### [WHAT THIS TASK INVOLVES]
Exactly the lines from the opening of the data through the line containing "- Now passing" should be reproduced, please, with nothing added.

[DATA — start]

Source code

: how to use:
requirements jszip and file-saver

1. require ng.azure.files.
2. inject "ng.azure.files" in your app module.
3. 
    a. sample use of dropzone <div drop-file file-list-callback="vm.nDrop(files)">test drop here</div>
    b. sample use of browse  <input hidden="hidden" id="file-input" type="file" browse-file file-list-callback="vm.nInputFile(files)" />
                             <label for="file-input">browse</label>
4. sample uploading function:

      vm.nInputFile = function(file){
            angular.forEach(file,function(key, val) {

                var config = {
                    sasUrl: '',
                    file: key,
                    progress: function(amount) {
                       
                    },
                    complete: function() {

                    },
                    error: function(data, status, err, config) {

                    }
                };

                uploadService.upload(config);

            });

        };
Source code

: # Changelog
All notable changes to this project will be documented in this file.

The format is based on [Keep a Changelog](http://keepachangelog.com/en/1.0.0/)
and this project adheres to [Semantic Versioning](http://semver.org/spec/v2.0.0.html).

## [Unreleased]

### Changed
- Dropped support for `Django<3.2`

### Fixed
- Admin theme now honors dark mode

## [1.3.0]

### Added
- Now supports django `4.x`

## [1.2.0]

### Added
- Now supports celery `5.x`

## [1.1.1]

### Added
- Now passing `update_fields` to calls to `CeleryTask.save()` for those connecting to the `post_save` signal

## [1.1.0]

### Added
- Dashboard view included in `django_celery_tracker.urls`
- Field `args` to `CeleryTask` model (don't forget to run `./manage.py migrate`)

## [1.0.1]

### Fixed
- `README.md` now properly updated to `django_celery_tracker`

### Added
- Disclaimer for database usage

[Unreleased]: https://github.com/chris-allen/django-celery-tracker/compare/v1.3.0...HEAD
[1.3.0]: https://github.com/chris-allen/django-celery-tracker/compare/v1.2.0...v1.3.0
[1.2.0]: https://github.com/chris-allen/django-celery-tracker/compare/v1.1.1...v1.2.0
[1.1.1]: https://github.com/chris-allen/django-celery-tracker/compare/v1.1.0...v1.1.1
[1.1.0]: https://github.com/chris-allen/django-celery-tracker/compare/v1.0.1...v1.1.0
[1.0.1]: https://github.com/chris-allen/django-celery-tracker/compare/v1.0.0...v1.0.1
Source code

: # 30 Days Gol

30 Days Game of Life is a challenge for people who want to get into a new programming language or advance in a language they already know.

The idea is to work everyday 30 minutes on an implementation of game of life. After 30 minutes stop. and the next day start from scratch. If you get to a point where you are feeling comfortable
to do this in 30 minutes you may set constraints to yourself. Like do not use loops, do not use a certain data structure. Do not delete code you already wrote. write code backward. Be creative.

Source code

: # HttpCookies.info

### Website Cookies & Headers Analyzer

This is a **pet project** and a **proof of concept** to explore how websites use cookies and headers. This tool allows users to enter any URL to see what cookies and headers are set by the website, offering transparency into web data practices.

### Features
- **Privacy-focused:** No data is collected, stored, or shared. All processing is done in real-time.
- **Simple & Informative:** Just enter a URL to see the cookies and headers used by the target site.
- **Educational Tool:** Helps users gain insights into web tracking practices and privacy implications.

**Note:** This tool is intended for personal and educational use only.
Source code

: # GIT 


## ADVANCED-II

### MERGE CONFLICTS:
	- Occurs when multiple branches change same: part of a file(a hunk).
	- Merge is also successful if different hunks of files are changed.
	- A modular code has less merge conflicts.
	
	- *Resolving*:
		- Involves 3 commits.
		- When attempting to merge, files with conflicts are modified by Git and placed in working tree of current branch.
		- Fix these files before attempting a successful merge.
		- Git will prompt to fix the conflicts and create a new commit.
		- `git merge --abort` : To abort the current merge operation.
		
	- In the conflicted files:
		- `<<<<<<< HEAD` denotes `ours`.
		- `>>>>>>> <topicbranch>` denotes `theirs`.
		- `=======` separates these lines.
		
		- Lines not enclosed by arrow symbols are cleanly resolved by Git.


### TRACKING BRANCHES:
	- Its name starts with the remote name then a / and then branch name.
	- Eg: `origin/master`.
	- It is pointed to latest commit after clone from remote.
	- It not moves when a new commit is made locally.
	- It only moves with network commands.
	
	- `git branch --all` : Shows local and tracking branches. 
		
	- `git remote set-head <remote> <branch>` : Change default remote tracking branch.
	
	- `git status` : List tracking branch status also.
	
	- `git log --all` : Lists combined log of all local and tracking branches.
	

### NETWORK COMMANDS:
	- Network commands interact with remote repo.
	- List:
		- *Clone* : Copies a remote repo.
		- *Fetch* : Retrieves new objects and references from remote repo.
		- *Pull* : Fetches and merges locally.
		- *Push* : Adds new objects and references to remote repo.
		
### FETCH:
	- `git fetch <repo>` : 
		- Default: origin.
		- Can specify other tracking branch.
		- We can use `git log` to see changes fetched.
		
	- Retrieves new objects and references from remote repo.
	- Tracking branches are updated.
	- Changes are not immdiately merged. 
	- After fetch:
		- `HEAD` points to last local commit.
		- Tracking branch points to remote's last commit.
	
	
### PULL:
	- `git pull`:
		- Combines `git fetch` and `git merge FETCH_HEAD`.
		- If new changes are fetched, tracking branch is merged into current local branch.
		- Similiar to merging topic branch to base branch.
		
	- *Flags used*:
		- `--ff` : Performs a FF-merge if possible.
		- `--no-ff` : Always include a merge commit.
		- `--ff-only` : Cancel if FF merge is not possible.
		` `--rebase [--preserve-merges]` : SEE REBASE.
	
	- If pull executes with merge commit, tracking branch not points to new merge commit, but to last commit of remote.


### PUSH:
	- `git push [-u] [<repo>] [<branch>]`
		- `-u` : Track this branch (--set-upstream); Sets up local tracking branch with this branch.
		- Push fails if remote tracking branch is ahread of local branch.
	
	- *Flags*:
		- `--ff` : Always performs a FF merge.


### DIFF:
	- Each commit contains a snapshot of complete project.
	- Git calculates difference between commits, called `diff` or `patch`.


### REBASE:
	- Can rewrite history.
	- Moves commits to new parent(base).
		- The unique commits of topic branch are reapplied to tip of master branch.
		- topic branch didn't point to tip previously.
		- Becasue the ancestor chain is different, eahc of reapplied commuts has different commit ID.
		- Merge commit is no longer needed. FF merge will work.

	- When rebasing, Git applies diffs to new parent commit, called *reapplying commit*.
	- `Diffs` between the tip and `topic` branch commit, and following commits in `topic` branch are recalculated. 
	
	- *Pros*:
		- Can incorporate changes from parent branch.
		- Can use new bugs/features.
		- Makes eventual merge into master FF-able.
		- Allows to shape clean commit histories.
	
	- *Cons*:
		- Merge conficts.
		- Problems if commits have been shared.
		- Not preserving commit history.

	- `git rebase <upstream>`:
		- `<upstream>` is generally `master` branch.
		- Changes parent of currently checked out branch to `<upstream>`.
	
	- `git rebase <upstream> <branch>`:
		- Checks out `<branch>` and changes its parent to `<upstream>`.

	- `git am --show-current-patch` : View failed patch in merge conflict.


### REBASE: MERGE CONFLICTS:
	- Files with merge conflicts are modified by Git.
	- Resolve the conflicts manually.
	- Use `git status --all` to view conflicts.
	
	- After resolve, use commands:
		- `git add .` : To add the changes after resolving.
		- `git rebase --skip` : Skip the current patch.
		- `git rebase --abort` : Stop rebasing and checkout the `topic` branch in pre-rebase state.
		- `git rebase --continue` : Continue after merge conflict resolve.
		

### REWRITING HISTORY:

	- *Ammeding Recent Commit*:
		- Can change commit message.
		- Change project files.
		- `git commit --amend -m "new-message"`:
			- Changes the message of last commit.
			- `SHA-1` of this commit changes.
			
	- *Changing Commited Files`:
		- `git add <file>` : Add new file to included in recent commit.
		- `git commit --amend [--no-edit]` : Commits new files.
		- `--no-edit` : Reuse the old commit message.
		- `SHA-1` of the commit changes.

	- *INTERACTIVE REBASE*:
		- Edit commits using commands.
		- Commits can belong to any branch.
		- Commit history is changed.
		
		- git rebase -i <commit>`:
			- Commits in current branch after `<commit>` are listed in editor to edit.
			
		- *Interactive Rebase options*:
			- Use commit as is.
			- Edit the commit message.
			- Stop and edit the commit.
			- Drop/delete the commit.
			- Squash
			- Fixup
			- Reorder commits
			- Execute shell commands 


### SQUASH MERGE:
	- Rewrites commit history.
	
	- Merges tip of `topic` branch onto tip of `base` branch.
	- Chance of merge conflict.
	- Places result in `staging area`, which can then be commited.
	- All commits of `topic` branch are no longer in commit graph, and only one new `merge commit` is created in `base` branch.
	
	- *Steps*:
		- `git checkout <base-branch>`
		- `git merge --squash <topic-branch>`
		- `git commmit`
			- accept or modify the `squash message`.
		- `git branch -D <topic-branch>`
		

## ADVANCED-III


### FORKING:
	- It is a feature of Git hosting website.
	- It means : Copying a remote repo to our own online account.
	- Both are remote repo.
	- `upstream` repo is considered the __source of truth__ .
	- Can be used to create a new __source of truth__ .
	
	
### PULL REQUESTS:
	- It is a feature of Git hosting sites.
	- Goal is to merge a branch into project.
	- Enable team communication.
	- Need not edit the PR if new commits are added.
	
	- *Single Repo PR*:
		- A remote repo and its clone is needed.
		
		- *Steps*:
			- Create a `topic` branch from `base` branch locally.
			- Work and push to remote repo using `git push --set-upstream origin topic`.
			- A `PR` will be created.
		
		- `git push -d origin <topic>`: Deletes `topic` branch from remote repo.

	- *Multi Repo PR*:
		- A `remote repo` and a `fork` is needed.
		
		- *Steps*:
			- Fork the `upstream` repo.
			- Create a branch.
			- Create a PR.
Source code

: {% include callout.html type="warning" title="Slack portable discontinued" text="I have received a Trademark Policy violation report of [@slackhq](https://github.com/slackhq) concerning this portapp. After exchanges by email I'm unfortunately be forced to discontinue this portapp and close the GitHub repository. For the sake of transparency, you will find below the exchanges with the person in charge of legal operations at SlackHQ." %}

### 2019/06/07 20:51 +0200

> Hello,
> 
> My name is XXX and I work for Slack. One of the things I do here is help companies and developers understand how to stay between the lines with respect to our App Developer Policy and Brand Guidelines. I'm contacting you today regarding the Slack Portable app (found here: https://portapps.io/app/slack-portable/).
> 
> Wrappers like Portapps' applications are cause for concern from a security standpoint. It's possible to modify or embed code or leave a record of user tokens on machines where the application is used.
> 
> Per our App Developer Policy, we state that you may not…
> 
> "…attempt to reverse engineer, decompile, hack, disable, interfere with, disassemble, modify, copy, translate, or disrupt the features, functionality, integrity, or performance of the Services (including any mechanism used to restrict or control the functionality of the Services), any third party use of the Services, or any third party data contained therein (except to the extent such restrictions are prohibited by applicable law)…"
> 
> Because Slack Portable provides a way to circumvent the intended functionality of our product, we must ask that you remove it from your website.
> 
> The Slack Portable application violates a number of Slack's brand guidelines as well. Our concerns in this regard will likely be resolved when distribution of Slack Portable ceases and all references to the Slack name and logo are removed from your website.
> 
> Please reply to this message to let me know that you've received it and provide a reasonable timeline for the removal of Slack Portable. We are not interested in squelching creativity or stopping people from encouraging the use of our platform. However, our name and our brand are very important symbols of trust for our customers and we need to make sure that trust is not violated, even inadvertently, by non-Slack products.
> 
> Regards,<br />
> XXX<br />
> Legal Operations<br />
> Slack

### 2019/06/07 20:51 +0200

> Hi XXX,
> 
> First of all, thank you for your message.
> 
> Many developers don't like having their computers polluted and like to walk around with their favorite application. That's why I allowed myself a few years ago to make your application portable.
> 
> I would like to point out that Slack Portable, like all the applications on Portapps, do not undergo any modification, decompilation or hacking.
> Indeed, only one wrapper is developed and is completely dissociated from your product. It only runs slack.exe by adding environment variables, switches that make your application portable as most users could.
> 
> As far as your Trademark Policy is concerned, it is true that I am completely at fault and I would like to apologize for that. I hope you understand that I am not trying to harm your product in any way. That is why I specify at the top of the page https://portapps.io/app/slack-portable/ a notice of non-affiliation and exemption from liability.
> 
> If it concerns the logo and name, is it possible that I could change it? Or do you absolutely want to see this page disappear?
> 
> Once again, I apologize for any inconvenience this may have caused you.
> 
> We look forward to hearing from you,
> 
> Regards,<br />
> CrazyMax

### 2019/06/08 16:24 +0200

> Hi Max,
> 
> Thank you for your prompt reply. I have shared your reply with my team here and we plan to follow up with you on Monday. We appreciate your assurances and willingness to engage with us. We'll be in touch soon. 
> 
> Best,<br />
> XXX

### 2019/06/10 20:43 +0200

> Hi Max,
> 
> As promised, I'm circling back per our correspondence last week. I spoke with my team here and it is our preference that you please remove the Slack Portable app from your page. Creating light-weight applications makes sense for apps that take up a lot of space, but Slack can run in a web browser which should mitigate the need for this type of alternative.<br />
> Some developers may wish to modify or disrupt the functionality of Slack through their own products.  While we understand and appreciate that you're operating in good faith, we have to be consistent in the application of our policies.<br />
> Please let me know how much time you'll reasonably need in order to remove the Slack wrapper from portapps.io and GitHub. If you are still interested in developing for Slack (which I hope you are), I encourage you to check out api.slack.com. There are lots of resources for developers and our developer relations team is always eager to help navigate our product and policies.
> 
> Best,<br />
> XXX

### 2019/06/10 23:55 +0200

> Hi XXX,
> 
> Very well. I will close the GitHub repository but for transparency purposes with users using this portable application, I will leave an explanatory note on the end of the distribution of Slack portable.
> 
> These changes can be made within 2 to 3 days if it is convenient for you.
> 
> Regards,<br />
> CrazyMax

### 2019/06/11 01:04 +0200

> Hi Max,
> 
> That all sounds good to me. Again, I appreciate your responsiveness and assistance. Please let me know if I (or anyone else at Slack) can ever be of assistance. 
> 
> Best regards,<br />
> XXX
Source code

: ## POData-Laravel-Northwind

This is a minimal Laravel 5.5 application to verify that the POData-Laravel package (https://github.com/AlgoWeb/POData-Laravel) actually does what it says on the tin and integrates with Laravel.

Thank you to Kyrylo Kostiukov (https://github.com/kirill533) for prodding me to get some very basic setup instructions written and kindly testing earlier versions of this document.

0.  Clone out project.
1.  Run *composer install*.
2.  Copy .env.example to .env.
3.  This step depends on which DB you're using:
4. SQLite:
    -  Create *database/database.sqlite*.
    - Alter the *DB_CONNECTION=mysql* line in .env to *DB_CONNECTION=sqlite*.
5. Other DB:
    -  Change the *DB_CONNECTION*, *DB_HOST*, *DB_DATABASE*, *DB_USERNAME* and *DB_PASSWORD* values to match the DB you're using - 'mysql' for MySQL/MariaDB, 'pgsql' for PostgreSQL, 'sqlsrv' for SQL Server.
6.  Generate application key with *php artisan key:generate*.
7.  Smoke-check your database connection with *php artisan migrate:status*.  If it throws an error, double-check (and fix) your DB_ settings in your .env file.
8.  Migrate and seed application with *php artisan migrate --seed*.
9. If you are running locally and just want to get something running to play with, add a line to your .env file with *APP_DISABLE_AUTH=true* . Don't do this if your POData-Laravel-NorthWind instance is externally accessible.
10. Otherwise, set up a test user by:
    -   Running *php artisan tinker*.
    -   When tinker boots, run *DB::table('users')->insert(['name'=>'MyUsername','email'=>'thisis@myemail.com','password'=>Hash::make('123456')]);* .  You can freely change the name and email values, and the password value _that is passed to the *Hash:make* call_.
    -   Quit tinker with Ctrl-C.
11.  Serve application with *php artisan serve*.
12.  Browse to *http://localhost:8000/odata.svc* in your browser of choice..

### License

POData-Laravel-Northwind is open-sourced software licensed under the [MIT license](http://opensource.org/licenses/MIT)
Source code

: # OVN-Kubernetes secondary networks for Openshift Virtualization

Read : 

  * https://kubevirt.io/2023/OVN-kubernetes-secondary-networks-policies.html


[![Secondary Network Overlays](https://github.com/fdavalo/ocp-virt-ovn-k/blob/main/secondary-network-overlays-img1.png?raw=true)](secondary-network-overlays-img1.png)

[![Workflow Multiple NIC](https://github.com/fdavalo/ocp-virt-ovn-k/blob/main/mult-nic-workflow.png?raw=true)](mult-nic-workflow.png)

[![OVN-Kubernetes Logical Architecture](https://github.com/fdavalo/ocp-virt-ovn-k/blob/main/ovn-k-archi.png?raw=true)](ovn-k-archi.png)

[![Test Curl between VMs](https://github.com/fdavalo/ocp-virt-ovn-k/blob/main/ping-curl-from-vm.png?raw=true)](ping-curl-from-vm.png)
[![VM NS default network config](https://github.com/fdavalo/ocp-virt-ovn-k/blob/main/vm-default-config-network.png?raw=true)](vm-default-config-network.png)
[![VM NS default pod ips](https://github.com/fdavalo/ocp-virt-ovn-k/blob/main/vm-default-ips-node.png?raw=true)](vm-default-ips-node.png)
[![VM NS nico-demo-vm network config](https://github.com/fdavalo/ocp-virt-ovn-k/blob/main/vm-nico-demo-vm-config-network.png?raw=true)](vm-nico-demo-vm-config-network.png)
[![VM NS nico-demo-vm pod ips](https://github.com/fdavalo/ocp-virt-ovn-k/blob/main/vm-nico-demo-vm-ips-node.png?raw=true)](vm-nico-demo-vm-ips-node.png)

[DATA — finish]

### [RESPONSE TO THE EXERCISE]
Source code

: how to use:
requirements jszip and file-saver

1. require ng.azure.files.
2. inject "ng.azure.files" in your app module.
3. 
    a. sample use of dropzone <div drop-file file-list-callback="vm.nDrop(files)">test drop here</div>
    b. sample use of browse  <input hidden="hidden" id="file-input" type="file" browse-file file-list-callback="vm.nInputFile(files)" />
                             <label for="file-input">browse</label>
4. sample uploading function:

      vm.nInputFile = function(file){
            angular.forEach(file,function(key, val) {

                var config = {
                    sasUrl: '',
                    file: key,
                    progress: function(amount) {
                       
                    },
                    complete: function() {

                    },
                    error: function(data, status, err, config) {

                    }
                };

                uploadService.upload(config);

            });

        };
Source code

: # Changelog
All notable changes to this project will be documented in this file.

The format is based on [Keep a Changelog](http://keepachangelog.com/en/1.0.0/)
and this project adheres to [Semantic Versioning](http://semver.org/spec/v2.0.0.html).

## [Unreleased]

### Changed
- Dropped support for `Django<3.2`

### Fixed
- Admin theme now honors dark mode

## [1.3.0]

### Added
- Now supports django `4.x`

## [1.2.0]

### Added
- Now supports celery `5.x`

## [1.1.1]

### Added
- Now passing `update_fields` to calls to `CeleryTask.save()` for those connecting to the `post_save` signal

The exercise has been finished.